**What the exercise asks:**
Which lines run from the one containing "by the non-overlapping" to the end of the entries below? Retype exactly those, both ends included.

>>>

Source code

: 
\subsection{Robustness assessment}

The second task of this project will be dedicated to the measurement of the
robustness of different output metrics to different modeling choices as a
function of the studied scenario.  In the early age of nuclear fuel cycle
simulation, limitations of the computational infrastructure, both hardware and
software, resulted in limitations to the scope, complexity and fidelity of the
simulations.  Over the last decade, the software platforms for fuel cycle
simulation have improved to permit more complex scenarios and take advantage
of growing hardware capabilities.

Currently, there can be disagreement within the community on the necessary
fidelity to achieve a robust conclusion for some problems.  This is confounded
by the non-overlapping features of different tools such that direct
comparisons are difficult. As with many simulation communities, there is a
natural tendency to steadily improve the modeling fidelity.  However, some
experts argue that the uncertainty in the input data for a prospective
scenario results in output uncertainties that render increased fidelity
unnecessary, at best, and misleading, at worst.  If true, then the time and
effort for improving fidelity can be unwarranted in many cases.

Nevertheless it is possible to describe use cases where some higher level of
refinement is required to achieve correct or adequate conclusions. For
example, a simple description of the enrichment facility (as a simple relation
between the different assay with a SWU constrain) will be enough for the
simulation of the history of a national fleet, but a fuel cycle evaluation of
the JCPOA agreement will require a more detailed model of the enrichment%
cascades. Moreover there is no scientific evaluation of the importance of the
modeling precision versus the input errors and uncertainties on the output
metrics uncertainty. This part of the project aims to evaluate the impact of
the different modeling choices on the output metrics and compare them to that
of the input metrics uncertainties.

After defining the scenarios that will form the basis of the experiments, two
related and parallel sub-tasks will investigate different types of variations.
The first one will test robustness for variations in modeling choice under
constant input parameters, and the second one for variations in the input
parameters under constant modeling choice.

<<<

**Task response:**
by the non-overlapping features of different tools such that direct
comparisons are difficult. As with many simulation communities, there is a
natural tendency to steadily improve the modeling fidelity.  However, some
experts argue that the uncertainty in the input data for a prospective
scenario results in output uncertainties that render increased fidelity
unnecessary, at best, and misleading, at worst.  If true, then the time and
effort for improving fidelity can be unwarranted in many cases.

Nevertheless it is possible to describe use cases where some higher level of
refinement is required to achieve correct or adequate conclusions. For
example, a simple description of the enrichment facility (as a simple relation
between the different assay with a SWU constrain) will be enough for the
simulation of the history of a national fleet, but a fuel cycle evaluation of
the JCPOA agreement will require a more detailed model of the enrichment%
cascades. Moreover there is no scientific evaluation of the importance of the
modeling precision versus the input errors and uncertainties on the output
metrics uncertainty. This part of the project aims to evaluate the impact of
the different modeling choices on the output metrics and compare them to that
of the input metrics uncertainties.

After defining the scenarios that will form the basis of the experiments, two
related and parallel sub-tasks will investigate different types of variations.
The first one will test robustness for variations in modeling choice under
constant input parameters, and the second one for variations in the input
parameters under constant modeling choice.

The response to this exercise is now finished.